Taking on such hot topics as distracted driving, substance abuse and teen pregnancy, “A Good Person” plays like a two-hour public service announcement.
In this wildly uneven melodrama by writer-director Zach Braff, no member of the talented ensemble cast is entirely able to navigate its messy plot. That a few actors do manage to stay afloat for occasional breaths of air seems like a divine miracle. But for much of the film, God is not in the details.
This would-be three-hankie tear-jerker follows the travails of Allison (Florence Pugh), an obnoxious 20-something who’s on her way to pick out a wedding dress when she causes a car accident that kills two people, including her fiance’s sister Molly. The crash has other shattering repercussions: Molly’s father (Morgan Freeman) has to take care of his now-orphaned granddaughter, Ryan (Celeste O’Connor). Can the frayed ends of this broken family ever be mended?
The film’s fraught, tangled relationships are supposed to mirror real life. But Braff writes his characters into too many impossible situations, gently presided over by Freeman, whose introductory voice-over notes that, unlike the model train set he’s built in his basement, we can’t control the tracks of our lives.

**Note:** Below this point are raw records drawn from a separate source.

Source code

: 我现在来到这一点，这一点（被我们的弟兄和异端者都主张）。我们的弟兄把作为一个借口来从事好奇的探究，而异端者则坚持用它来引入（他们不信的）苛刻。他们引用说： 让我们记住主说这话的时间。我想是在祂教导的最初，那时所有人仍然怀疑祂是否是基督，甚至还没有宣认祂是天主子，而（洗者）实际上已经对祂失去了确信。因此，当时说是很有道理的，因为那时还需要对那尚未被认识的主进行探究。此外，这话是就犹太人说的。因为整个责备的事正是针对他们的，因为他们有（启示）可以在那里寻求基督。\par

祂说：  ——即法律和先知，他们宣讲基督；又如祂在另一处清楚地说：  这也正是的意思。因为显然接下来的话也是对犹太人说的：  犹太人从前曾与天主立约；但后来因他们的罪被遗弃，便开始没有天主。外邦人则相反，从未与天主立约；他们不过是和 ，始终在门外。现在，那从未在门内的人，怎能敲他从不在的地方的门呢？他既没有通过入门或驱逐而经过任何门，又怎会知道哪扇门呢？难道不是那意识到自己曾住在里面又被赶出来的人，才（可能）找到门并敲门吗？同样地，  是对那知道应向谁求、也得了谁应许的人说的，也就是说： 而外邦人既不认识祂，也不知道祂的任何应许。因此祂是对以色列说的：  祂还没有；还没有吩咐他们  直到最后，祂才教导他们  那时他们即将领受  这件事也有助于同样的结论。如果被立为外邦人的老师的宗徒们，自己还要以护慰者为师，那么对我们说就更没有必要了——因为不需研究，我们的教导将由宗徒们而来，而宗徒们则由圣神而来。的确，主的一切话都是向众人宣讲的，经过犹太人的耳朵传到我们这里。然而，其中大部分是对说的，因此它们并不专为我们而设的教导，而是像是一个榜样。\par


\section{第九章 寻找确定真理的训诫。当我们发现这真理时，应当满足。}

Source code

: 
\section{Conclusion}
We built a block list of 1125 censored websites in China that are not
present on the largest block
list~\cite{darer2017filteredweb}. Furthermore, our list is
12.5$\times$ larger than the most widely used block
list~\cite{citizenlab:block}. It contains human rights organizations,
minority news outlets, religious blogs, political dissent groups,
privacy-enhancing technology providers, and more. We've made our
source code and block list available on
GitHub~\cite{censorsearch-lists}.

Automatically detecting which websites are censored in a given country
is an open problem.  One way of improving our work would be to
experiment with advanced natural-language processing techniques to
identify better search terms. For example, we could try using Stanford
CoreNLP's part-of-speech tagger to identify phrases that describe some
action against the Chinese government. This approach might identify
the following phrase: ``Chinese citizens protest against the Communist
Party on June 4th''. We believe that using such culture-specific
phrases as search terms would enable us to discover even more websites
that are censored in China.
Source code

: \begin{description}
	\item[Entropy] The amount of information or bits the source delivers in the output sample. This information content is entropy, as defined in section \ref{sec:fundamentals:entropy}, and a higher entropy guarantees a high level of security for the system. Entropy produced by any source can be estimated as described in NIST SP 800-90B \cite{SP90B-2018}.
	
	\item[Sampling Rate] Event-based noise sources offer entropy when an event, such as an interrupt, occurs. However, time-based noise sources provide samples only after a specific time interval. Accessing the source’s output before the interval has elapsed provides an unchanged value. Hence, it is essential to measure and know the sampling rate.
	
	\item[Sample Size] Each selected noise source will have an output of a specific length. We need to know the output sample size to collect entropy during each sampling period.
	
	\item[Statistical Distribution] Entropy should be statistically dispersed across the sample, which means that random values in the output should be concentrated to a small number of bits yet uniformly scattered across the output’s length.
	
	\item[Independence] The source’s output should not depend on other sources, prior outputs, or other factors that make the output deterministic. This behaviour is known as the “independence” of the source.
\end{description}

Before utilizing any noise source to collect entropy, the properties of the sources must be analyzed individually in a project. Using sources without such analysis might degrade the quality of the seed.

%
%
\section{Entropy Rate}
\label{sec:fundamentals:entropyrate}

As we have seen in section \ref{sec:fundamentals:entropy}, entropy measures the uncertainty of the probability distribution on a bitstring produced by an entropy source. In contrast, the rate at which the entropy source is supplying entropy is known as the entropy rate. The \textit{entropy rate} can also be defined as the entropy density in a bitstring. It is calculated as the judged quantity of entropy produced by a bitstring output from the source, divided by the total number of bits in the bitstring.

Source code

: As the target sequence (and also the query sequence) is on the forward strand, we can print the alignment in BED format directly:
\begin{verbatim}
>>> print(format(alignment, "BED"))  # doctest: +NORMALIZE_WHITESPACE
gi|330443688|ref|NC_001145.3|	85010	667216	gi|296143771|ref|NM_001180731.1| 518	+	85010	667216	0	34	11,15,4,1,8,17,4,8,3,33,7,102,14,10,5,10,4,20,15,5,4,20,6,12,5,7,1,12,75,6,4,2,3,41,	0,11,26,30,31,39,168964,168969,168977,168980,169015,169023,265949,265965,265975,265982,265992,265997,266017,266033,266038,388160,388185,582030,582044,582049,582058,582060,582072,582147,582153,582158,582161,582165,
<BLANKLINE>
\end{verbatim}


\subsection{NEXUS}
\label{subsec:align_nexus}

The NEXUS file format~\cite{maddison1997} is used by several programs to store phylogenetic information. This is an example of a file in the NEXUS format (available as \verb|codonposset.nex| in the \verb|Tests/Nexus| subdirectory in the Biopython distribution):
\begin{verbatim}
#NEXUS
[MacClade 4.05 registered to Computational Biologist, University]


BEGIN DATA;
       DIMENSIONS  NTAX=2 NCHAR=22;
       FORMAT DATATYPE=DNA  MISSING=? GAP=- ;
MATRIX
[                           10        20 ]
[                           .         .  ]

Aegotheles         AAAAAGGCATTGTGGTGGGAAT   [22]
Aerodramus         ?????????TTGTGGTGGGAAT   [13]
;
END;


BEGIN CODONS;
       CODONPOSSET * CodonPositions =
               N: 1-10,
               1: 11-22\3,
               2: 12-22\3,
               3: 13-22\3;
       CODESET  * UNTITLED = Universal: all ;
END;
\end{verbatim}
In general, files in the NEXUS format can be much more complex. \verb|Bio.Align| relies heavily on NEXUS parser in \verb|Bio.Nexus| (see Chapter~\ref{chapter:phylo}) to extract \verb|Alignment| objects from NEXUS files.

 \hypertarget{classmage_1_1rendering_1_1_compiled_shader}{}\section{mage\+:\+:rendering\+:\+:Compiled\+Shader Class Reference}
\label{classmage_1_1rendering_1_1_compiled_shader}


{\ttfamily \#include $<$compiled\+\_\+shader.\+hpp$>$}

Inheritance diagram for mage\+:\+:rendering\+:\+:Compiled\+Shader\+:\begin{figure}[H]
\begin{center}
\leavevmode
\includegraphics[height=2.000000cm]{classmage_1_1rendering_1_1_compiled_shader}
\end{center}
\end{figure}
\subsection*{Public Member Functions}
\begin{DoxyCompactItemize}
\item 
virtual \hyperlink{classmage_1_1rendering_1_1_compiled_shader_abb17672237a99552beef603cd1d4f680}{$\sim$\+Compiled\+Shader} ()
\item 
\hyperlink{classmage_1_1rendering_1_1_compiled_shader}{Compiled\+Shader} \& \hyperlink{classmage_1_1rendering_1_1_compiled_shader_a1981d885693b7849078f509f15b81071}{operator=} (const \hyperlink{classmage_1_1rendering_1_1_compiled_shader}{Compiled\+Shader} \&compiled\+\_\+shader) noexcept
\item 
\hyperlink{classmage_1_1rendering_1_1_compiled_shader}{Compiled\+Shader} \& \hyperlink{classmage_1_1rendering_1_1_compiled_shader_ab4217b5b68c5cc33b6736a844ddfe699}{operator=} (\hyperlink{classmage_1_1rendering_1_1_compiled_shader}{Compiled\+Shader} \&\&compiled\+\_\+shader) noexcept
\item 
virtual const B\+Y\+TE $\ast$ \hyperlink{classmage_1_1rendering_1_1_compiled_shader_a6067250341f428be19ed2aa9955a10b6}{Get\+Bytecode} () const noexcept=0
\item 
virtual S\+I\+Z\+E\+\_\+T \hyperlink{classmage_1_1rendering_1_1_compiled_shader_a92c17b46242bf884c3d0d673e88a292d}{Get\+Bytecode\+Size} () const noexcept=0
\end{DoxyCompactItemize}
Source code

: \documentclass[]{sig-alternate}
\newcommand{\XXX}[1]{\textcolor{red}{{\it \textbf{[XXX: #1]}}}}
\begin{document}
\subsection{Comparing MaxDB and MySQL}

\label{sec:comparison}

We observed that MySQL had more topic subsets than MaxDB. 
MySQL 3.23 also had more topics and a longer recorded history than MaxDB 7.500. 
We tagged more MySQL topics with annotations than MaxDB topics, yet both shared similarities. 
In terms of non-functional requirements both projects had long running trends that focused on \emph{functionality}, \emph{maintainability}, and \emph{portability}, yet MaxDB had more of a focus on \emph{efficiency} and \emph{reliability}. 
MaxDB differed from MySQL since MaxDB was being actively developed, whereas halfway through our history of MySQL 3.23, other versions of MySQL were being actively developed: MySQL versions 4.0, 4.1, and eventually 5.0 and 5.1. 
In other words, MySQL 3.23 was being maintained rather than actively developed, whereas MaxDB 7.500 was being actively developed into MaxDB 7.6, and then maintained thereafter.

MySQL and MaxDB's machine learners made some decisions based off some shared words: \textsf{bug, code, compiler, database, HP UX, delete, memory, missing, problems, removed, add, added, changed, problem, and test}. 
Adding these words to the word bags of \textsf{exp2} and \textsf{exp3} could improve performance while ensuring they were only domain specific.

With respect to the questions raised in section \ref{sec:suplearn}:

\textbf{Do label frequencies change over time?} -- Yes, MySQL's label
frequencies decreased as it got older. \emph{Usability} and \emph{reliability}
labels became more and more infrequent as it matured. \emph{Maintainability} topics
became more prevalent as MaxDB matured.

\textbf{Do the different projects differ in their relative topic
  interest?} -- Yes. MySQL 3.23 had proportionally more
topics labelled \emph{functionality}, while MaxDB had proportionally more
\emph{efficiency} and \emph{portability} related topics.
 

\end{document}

As the story goes on, you might find yourself wishing that this train wreck came with fewer track switches. “A Good Person” fails in both writing and direction.
Braff, whose last feature was the slight 2017 comedy “Going in Style” – also starring Freeman – gets lost in his own storyline, frequently letting his actors flail away without focus. As Allison descends into OxyContin addiction and Ryan shifts from model student to troubled teen, their emotions get lost as the filmmaker pushes Pugh and O’Connor to serve up increasingly high-pitched, Oscar-bait-y performances.
There are entire scenes that beg to be cut. (Here’s a suggestion: How about the whole first half hour?) As soon as we meet Allison, she’s grating, delivering a smarmy rendition of the Velvet Underground ballad “After Hours.” (Turns out to be appropriate, given the character’s downturn.) There’s also a completely unbelievable scene in which Allison goes slumming in a dive bar, only to run into a couple of old high school classmates eager to take their revenge on the once-popular girl who used to ignore them but now wants their drugs.
Things eventually calm down, thanks largely to Freeman, who tempers his castmates’ youthful excesses with the quiet wisdom of age. To her credit, Pugh manages to evince some restraint. It’s in these quiet moments that her talent shines.
Still, Freeman is the only performer here who doesn’t overact. You can almost picture him saying no, politely, when Braff urged him to push the limits of decorum: “Son, I will give this silly line of yours the only reading that could lend it the slightest bit of credibility.”
Just like that fateful car accident, however, “A Good Person” violently careens out of control. For the most part, it means well, and underneath all the sensationalism, there’s a valuable message of forgiveness and redemption, albeit one with a caveat: Easier said than done.
It almost – almost – made me wonder something: Am I a bad person, for not liking it?